AND I am talking about what is “proper” in white contexts and what is “not” and how often we just simply MISS IT. 

Thus the picture at the top of this post. Smashing in a store window and grabbing Kit Kats and beer is wrong. Raiding a company’s assets and then letting the stock crash is “BUSINESS.” 

It’s context. One is “proper” and one is “not.” (Don’t you DARE start in on that “looting is wrong” comment… hear me out!)

The fact is this: BOTH are wrong. We just don’t call it that way. Why? Because one had a black guy with his pants halfway down his rear and one had a white man in a suit. 

Okay… NOW go rant and beat on me.

The cheering in the basketball arena was RIGHT. BOTH were RIGHT. Well… they were “okay.” I’m not in favor of yelling “BULLSH*T” at a ref, no matter how bad the call was. 

Looting in a neighborhood grocery or on Wall Street are both EVIL. 

So, let me ask you this: Which one will go to jail? 

THIS is what we don’t want to talk about. The incredible unevenness of a system. As whites, we don’t like some of the “corrections,” like affirmative action. 

But we just holler about that and don’t THINK about the consequences of things we have set up. The New Jim Crow is a book that radically changed my thinking. I paid attention to the long statistical data. I don’t agree with some of the solutions… but the data disturbs me. It disturbs me as a white man. Not a wealthy white man. I struggle, but those are my issues. 

Some may not even look at that book because a black woman wrote it. I am not trying to be a white man ridden with guilt.

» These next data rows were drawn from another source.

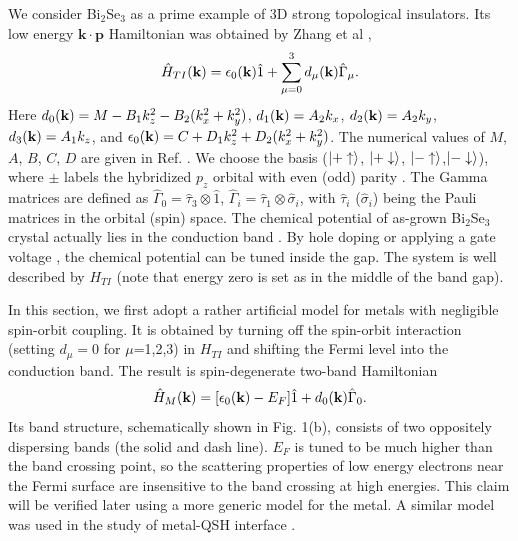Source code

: We consider Bi$_2$Se$_3$ as a prime example of 3D strong topological insulators. Its low energy $\mathbf{k\cdot p}$ Hamiltonian was obtained by Zhang et al \cite{zhang2009},
\[
\hat{H}_{TI}(\mathbf{k})=\epsilon_0(\mathbf{k})\hat{1}+\sum_{\mu=0}^{3}d_\mu(\mathbf{k})\hat{\Gamma}_\mu.
\]
Here $d_0(\mathbf{k})=M-B_1k^2_z-B_2(k_x^2+k_y^2)$, $d_1(\mathbf{k})=A_2 k_x$, $d_2(\mathbf{k})=A_2 k_y$, $d_3(\mathbf{k})=A_1 k_z$, and $\epsilon_0(\mathbf{k})=C+D_1k_z^2+D_2(k_x^2+k_y^2)$. The numerical values of $M$, $A$, $B$, $C$, $D$ are given in Ref. 
\cite{zhang2009}.
We choose the basis ($\vert +\uparrow \rangle$, $\vert +\downarrow \rangle$, $\vert -\uparrow \rangle$,$\vert -\downarrow \rangle$), where $\pm$ labels the hybridized $p_z$ orbital with even (odd) parity \cite{zhang2009}. The Gamma matrices are defined as
$\hat{\Gamma}_0=\hat{\tau}_3\otimes \hat{1}$, $\hat{\Gamma}_i=\hat{\tau}_1\otimes \hat{\sigma}_i$, with
$\hat{\tau}_i$ ($\hat{\sigma}_i$) being the Pauli matrices in the orbital (spin) space.
The chemical potential of as-grown Bi$_2$Se$_3$ crystal actually lies in the conduction 
band \cite{Hsieh2009}. By hole doping \cite{Hsieh2009} 
or applying a gate voltage \cite{gate}, the chemical potential can be tuned inside 
the gap. The system is well described by $H_{TI}$ (note that energy zero is set as 
in the middle of the band gap).

In this section, we first adopt a rather artificial model for metals with negligible 
spin-orbit coupling. It is
obtained by turning off the spin-orbit interaction (setting $d_\mu=0$ for $\mu$=1,2,3) 
in $H_{TI}$ and shifting the Fermi level into 
the conduction band. The result is spin-degenerate two-band Hamiltonian
\[
\hat{H}_M(\mathbf{k})=[\epsilon_0(\mathbf{k})-E_F]\hat{1}+d_0(\mathbf{k})\hat{\Gamma}_0.
\]
Its band structure, schematically shown in Fig. 1(b), consists of two oppositely dispersing bands 
(the solid and dash line). $E_F$ is tuned to be much higher than the band crossing point, so
the scattering properties of low energy electrons near the Fermi surface are 
insensitive to the band crossing at high energies. This claim will be verified later using a
more generic model for the metal. A similar model was used in the study of metal-QSH interface \cite{yokoyama09}.


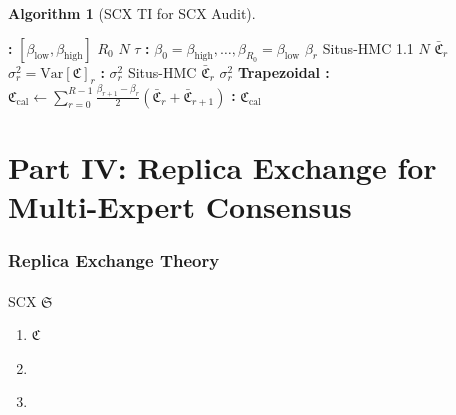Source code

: \documentclass[12pt,a4paper]{article}
\theoremstyle{plain}
\theoremstyle{definition}
\newtheorem{algorithm-env}[theorem]{ Algorithm}
\newcommand{\Var}{\mathrm{Var}}
\newcommand{\Situs}{\mathfrak{S}}
\newcommand{\Cercis}{\mathfrak{C}}
\begin{document}
\begin{algorithm-env}[SCX  TI for SCX Audit]
\begin{algorithmic}[1]
\State \textbf{:}  $[\beta_{\text{low}}, \beta_{\text{high}}]$
         $R_0$ $N$ $\tau$
\State \textbf{:}  $\beta_0 = \beta_{\text{high}}, \ldots, \beta_{R_0} = \beta_{\text{low}}$
    \State  $\beta_r$  Situs-HMC 1.1 $N$ 
    \State  $\bar{\Cercis}_r$  $\sigma_r^2 = \Var[\Cercis]_r$
\EndFor
\State \textbf{:}
    \State  $\sigma_r^2$ 
    \State  Situs-HMC
    \State  $\bar{\Cercis}_r$  $\sigma_r^2$
\EndWhile
\State \textbf{Trapezoidal :}
    $\Cercis_{\text{cal}} \leftarrow \sum_{r=0}^{R-1} \frac{\beta_{r+1} - \beta_r}{2} (\bar{\Cercis}_r + \bar{\Cercis}_{r+1})$
\State \textbf{:} $\Cercis_{\text{cal}}$ 
\end{algorithmic}
\end{algorithm-env}

\newpage


\part{}
\part*{Part IV: Replica Exchange for Multi-Expert Consensus}

\section{}
\section*{Replica Exchange Theory}

\subsection{}

SCX  $\Situs$ 


\begin{enumerate}[label=(\arabic*)]
    \item \textbf{} 
         $\Cercis$ 
    \item \textbf{} 
        
    \item \textbf{} 
        
\end{enumerate}
\end{document}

I am trying to be a Christian who longs to understand justice. 

And I am also trying desperately to understand cultural reactions and how a few key moments and some THINKING could really defuse a situation and things like Ferguson, MO, just don’t need to happen. 

For me, things go back to the steps of my junior high. I had a kid who just decided he didn’t like me. It’s easy not to like me, but I hadn’t heard his reasons and he didn’t care to tell me. He had been taunting me for weeks, trying to draw me into a fight. He would taunt me and laugh in front of his friends trying to get me mad at something, and I just wasn’t responding. 

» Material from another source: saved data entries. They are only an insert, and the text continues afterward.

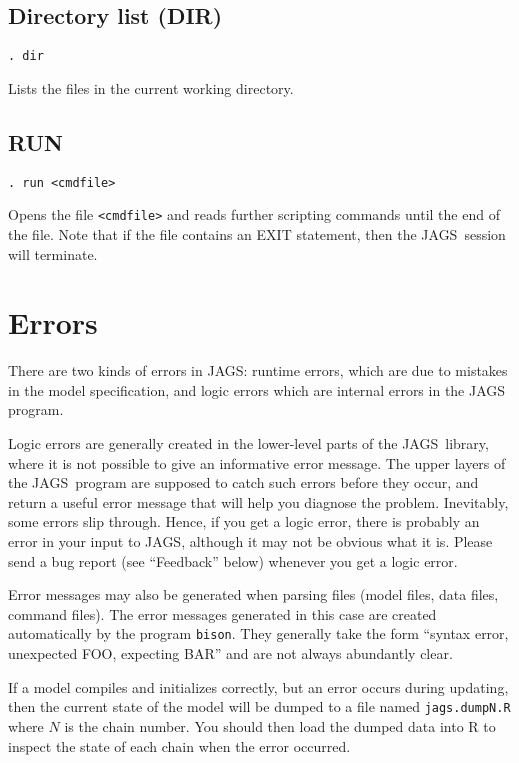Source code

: \documentclass[11pt, a4paper, titlepage]{report}
\newcommand{\JAGS}{\textsf{JAGS}}
\begin{document}
\subsection{Directory list (DIR)}
\begin{verbatim}
. dir
\end{verbatim}
Lists the files in the current working directory.

\subsection{RUN}
\begin{verbatim}
. run <cmdfile>
\end{verbatim}
Opens the file \texttt{<cmdfile>} and reads further scripting commands
until the end of the file.  Note that if the file contains an EXIT
statement, then the \JAGS\ session will terminate. 


\section{Errors}

There are two kinds of errors in \JAGS: runtime errors, which are due to
mistakes in the model specification, and logic errors which are internal
errors in the JAGS program. 

Logic errors are generally created in the lower-level parts of the \JAGS\
library, where it is not possible to give an informative error message.
The upper layers of the \JAGS\ program are supposed to catch such errors
before they occur, and return a useful error message that will help you
diagnose the problem.  Inevitably, some errors slip through. Hence,
if you get a logic error, there is probably an error in your input to
\JAGS, although it may not be obvious what it is. Please send a bug
report (see ``Feedback'' below) whenever you get a logic error.

Error messages may also be generated when parsing files (model files,
data files, command files).  The error messages generated in this case
are created automatically by the program \texttt{bison}. They
generally take the form ``syntax error, unexpected FOO, expecting BAR''
and are not always abundantly clear.

If a model compiles and initializes correctly, but an error occurs
during updating, then the current state of the model will be dumped
to a file named \verb+jags.dumpN.R+ where $N$ is the chain number.
You should then load the dumped data into R to inspect the state of
each chain when the error occurred.
\end{document}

One morning he decided to notch it up and really draw me into a fight. I was starting to walk up the steps to the front entrance and out of nowhere came a foot. He gave me a high leg kick and his foot landed square on my chest. It knocked the wind out of me and I have no idea how I stayed standing up. 

As soon as he kicked, he stepped out in front of me, fists raised. It was like it was out of a TV show. The crowd backed up, made a circle, and watched. I was a nerd. There was no way I was going to make it out of that fight. 

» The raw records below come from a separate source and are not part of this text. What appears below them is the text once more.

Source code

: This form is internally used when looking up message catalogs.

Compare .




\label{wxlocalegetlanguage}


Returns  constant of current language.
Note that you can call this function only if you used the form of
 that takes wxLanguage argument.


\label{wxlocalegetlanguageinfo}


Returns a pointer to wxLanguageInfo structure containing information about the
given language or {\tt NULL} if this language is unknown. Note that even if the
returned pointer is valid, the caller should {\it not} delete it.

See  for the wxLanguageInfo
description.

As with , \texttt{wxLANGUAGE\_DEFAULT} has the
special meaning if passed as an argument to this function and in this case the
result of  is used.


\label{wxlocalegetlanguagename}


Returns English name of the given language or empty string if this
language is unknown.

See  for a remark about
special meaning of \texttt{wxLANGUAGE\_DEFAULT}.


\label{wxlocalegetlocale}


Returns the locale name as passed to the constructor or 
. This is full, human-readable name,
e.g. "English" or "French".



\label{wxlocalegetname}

As he stood there ready to spring into action, somehow I got enough breath back to look at him and say, “Do you feel better now?” and I walked past him and went up the stairs. He said something that mocked me and laughed, then walked away. I was so glad he didn’t just jump me and beat the crap out of me. 

We all have choices in incredibly tense situations. A gentle answer does NOT always turn away wrath… but that doesn’t mean we shouldn’t have the discipline to at least attempt it. 

There are conversations to be had… even if it elevates to yelling at times… 

I don’t always like loud reactions… but I can’t let it deter me from trying to listen. I myself give LOUD reactions… and I appreciate people who will get past my yelling and begin to listen. 

We can all do better that what has happened to Ferguson, MO. We DO have to give effort, though. 

Please help me in that effort. 

One thought on “Looting, Rioting, Black, White… etc.

  1. I like your analogies. As a white person who was raised with black friends in a racially diverse area, I always thought I understood the struggles of the black community. I realized that I really don’t. I can sympathize, but I won’t know the fear, the pain,the history and all that entails each day. Most of my black friends are well-educated, middle-class people who live in areas where they are accepted. However, there is still that underlying fear and anger. Some of them have taken to Facebook to express their support of the protesters in Ferguson and with that comes the looting. It’s wrong, but it comes from a place of anger and the desire to make a point. Band together and we’ll see if the cops can control us. It is wrong and it’s disappointing. Loud reactions are often appropriate (like cheering for a sports team), but in this case, they’re not.